Machine translation requires human-like AI

Some of you alive in the 90s might remember an episode of Star Trek: TNG that is held as an example of the philosophy of language showing up in popular culture.  In this episode, the voyagers of the Starship Enterprise arrive on a planet where the inhabitants speak a highly allegorical language, using phrases about mythic or historical figures a la”Shaka, when the walls fell” to convey messages such as “oops” or “I see your point”.  As a result of these literal translations, the Enterprise’s crew members are forced to decipher what the dense metaphors mean contextually rather than in their normal English idiom as the universal translators usually supply.  Universal translators, as you can probably guess, are supposed to work with any language on the first encounter with that language or even with the species using it, and as far as I know this is the only episode where this particulary difficulty arises.


The problem is, if a universal translator can’t work with the very (infeasibly, as the article above points out) allegorical language spoken in that episode, it shouldn’t work with any language.  Even very closely related human languages use vastly different grammar and vocabulary to express greetings, thanks, obligation, and anything else under the Sol System’s sun.  To know that the verb phrase “thank you” is a show of gratitute in English (not a command, as verb phrases in isolation generally are), while an adverbial like “doumo” serves that purpose in Japanese, a universal translator would need to be a mind-reader before it was a translator, as there is no way to ferret out the fact that “doumo” and “thank you serve the same purpose from first principles or even from the grammar of that language (which universal translators don’t always have access to; they work on every language even on the first try).
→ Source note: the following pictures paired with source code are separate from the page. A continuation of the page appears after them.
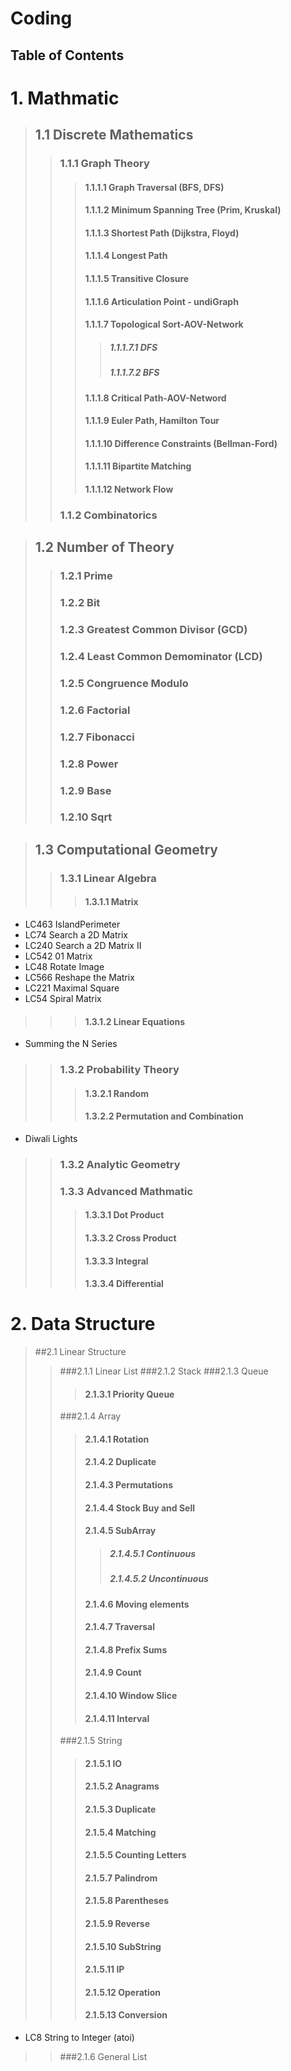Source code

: # Coding

## Table of Contents

# 1. Mathmatic
>## 1.1 Discrete Mathematics
>>### 1.1.1 Graph Theory
>>>#### 1.1.1.1 Graph Traversal (BFS, DFS)
>>>#### 1.1.1.2 Minimum Spanning Tree (Prim, Kruskal)
>>>#### 1.1.1.3 Shortest Path (Dijkstra, Floyd)
>>>#### 1.1.1.4 Longest Path
>>>#### 1.1.1.5 Transitive Closure
>>>#### 1.1.1.6 Articulation Point - undiGraph
>>>#### 1.1.1.7 Topological Sort-AOV-Network
>>>>##### 1.1.1.7.1 DFS
>>>>##### 1.1.1.7.2 BFS  
>>>#### 1.1.1.8 Critical Path-AOV-Netword
>>>#### 1.1.1.9 Euler Path, Hamilton Tour
>>>#### 1.1.1.10 Difference Constraints (Bellman-Ford)
>>>#### 1.1.1.11 Bipartite Matching
>>>#### 1.1.1.12 Network Flow
>>### 1.1.2 Combinatorics

>## 1.2 Number of Theory
>>### 1.2.1 Prime
>>### 1.2.2 Bit
>>### 1.2.3 Greatest Common Divisor (GCD)
>>### 1.2.4 Least Common Demominator (LCD)
>>### 1.2.5 Congruence Modulo
>>### 1.2.6 Factorial
>>### 1.2.7 Fibonacci
>>### 1.2.8 Power
>>### 1.2.9 Base
>>### 1.2.10 Sqrt

>## 1.3 Computational Geometry
>>### 1.3.1 Linear Algebra
>>>#### 1.3.1.1 Matrix
* LC463 IslandPerimeter
* LC74 Search a 2D Matrix
* LC240 Search a 2D Matrix II
* LC542 01 Matrix
* LC48 Rotate Image
* LC566 Reshape the Matrix
* LC221 Maximal Square
* LC54 Spiral Matrix
>>>#### 1.3.1.2 Linear Equations
* Summing the N Series
>>### 1.3.2 Probability Theory
>>>#### 1.3.2.1 Random
>>>#### 1.3.2.2 Permutation and Combination
* Diwali Lights
>>### 1.3.2 Analytic Geometry
>>### 1.3.3 Advanced Mathmatic
>>>#### 1.3.3.1 Dot Product
>>>#### 1.3.3.2 Cross Product
>>>#### 1.3.3.3 Integral
>>>#### 1.3.3.4 Differential

# 2. Data Structure
>##2.1 Linear Structure
>>###2.1.1 Linear List
>>###2.1.2 Stack
>>###2.1.3 Queue
>>>#### 2.1.3.1 Priority Queue
>>###2.1.4 Array
>>>#### 2.1.4.1 Rotation
>>>#### 2.1.4.2 Duplicate
>>>#### 2.1.4.3 Permutations
>>>#### 2.1.4.4 Stock Buy and Sell
>>>#### 2.1.4.5 SubArray
>>>>##### 2.1.4.5.1 Continuous
>>>>##### 2.1.4.5.2 Uncontinuous
>>>#### 2.1.4.6 Moving elements
>>>#### 2.1.4.7 Traversal
>>>#### 2.1.4.8 Prefix Sums
>>>#### 2.1.4.9 Count
>>>#### 2.1.4.10 Window Slice
>>>#### 2.1.4.11 Interval
>>###2.1.5 String
>>>#### 2.1.5.1 IO
>>>#### 2.1.5.2 Anagrams
>>>#### 2.1.5.3 Duplicate
>>>#### 2.1.5.4 Matching
>>>#### 2.1.5.5 Counting Letters
>>>#### 2.1.5.7 Palindrom
>>>#### 2.1.5.8 Parentheses
>>>#### 2.1.5.9 Reverse
>>>#### 2.1.5.10 SubString
>>>#### 2.1.5.11 IP
>>>#### 2.1.5.12 Operation
>>>#### 2.1.5.13 Conversion
* LC8 String to Integer (atoi)
>>###2.1.6 General List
Moreover, it would need to do this mind-reading on species whose physiology it has never encountered before, meaning it would need to determine where the locus of that species’ cognition is, make intelligent predictions about how the patterns of (presumably) chemical synapse firings correlate to intentions, and map those intentions onto speech acts as they occur in real time.  The prerequisite technology for a universal translator is much larger than mere substitution and reordering of words, and approaches impossible, even by sci-fi standards.

In our world, people often discuss non-sci-fi machine translation like Google Translate as if it also were a scaling problem of existing technology, as if adding more of the same gears and cogs we already have would result in perfect language-to-language recoding.  In essence, people think the incremental improvement of current machine translation technology can save us from the years-long process of mastering new languages ourselves.  This post, with its oddly long prologue, is meant to argue that perfect machine translation would require a project of enormously grander scale than the visible inputs and outputs of textual language, and like the universal translators in Star Trek, would have a project of imposing complexity as a prerequisite, one whose implications would go far beyond mere translation.  In the case of machine translation that prerequisitive is a complete human-like artificial intelligence.
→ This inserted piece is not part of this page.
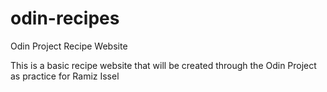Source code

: # odin-recipes
Odin Project Recipe Website

This is a basic recipe website that will be created through the Odin Project as practice for Ramiz Issel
At present, machine translation (MT) is full of errors, some of which are fixable with more immediate solutions. For some errors, the problem really is a matter of just applying modern technology, but is still a larger project than many realize.  The bare minimum for realistic grammatical translation is a complete grammatical representation of both languages plus statistical representations of actual usage. At present, only a grammatical representation (meaning a hard-coded pattern of what parts of speech can go where, how they can be nested and what at minimum makes a sentence) appears to be part of most MT software, and is often hilariously wrong. Statistical representations of usage would bring facts of collocation and common use into MT output, and are in principle possible with current technology.  But for many problems of MT the issue is really ultimately the fact that a non-human is trying to do a human task, and for machines to surpass people at it they will first need to have human minds.
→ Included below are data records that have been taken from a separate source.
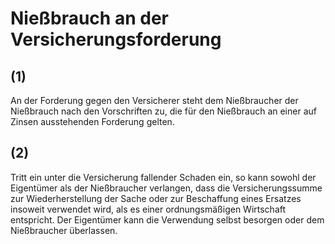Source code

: # Nießbrauch an der Versicherungsforderung



## (1)

 An der Forderung gegen den Versicherer steht dem Nießbraucher der Nießbrauch nach den Vorschriften zu, die für den Nießbrauch an einer auf Zinsen ausstehenden Forderung gelten.

## (2)

 Tritt ein unter die Versicherung fallender Schaden ein, so kann sowohl der Eigentümer als der Nießbraucher verlangen, dass die Versicherungssumme zur Wiederherstellung der Sache oder zur Beschaffung eines Ersatzes insoweit verwendet wird, als es einer ordnungsmäßigen Wirtschaft entspricht. Der Eigentümer kann die Verwendung selbst besorgen oder dem Nießbraucher überlassen. 

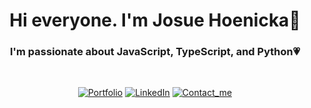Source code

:  <div align="center">
 
 <h1>Hi everyone. I'm Josue Hoenicka👋</h1>
 <h3>I'm passionate about JavaScript, TypeScript, and Python💗</h3>
 
 <br>
 
[![Portfolio](https://img.shields.io/badge/Portfolio-151515?style=for-the-badge&logo=google&logoColor=ffffff)](https://hackenicka.firebaseapp.com/)
[![LinkedIn](https://img.shields.io/badge/LinkedIn-151515?style=for-the-badge&logo=linkedin&logoColor=ffffff)](https://www.linkedin.com/in/josuehoenicka/)
[![Contact_me](https://img.shields.io/badge/Contact_me-151515?style=for-the-badge&logo=gmail&logoColor=ffffff)](https://mail.google.com/mail/?view=cm&fs=1&to=josuee.vzla%40gmail.com)
  
</div>

<!-- <img align="center" src="https://github-readme-stats.vercel.app/api?username=josuehoenicka&show_icons=true&theme=dark&title_color=ffffff&text_color=ffffff&hide_border=true&locale=en" alt="josuehoenicka" style="height: 12em;"/>
 
<img align="center" src="https://github-readme-stats.vercel.app/api/top-langs/?username=josuehoenicka&langs_count=3&theme=dark&hide_border=true&hide=html,scss,css,ruby,java,racket,sass" style="height: 12em;"/> -->





  

  




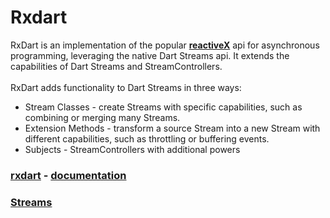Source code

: # Rxdart

RxDart is an implementation of the popular [**reactiveX**](https://reactivex.io/) api for asynchronous programming, leveraging the native Dart Streams api. It extends the capabilities of Dart Streams and StreamControllers.<br><br>
RxDart adds functionality to Dart Streams in three ways:
- Stream Classes - create Streams with specific capabilities, such as combining or merging many Streams.
- Extension Methods - transform a source Stream into a new Stream with different capabilities, such as throttling or buffering events.
- Subjects - StreamControllers with additional powers


### [rxdart](https://pub.dev/packages/rxdart) - [documentation](https://pub.dev/documentation/rxdart/latest/)
### [Streams](https://api.dart.dev/stable/2.19.0/dart-async/Stream-class.html)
Screen Shot 2016-10-23 at 12.54.33.png
Machine translation, as currently thought of.

For this post I am assuming that what people want from machine translation is utterances that would be passable complete sentences in the target language, usable in similar situations with roughly equivalent tone and markedness (i.e., not “the list of the things I’ve heard now contains everything”, as Fry says in the anime-inspired episode of Futurama). The resulting translations need not resemble their source sentences in grammar or vocabulary – the conventional Japanese expression for “I’m going home” has no word that corresponds exactly to “I”, “go”, or “home”.  For MT to be useful, it should provide something that people might actually say.

Let’s start by looking at the errors that could be fixed with a just broader application of current technology.

Applying corpora to MT to produce more likely interpretations

At present, machine translation does best with languages with similar conventions of grammar – nouns, verbs, prepositions, articles, gender, etc., enabling simple replacement of one language’s word for “dog” with the other’s.  It also does better with sentences whose components’ meanings are unambiguous and whose relationships are derived from standard grammar, reflecting the computer-friendly aspects of language: compositionality and regularity.  The tree structure of phrases in human language is compatible with principles taught in first-year computer science courses.  I myself played with this in one of many unused javascript apps.

From Wikipedia.

Sentences whose meanings can be understood by knowing without ambiguity what each of their components means and the way they are put together are easier to translate than ones that don’t.  If that sounds incredibly obvious, consider the fact that most if not all of the most common words and sentences have multiple meanings.

“Word”, for example, can stand for the abstract meaning of a word (“‘eat’ and ‘ate’ are the same word”), a word as accepted as correct usage (“irregardless is not a word”), a genre of language (“the written word”), a promise (“you have my word”), or an interjection (“My word!” “Word up”).  Any of these may be a completely different lexical item in another language.  Many poor machine translations are a result of the software having no way to choose between these meanings.  At present, machine translation does better with grammatical, regular nonsense like “colorless green dreams sleep furiously” than anything context-dependent.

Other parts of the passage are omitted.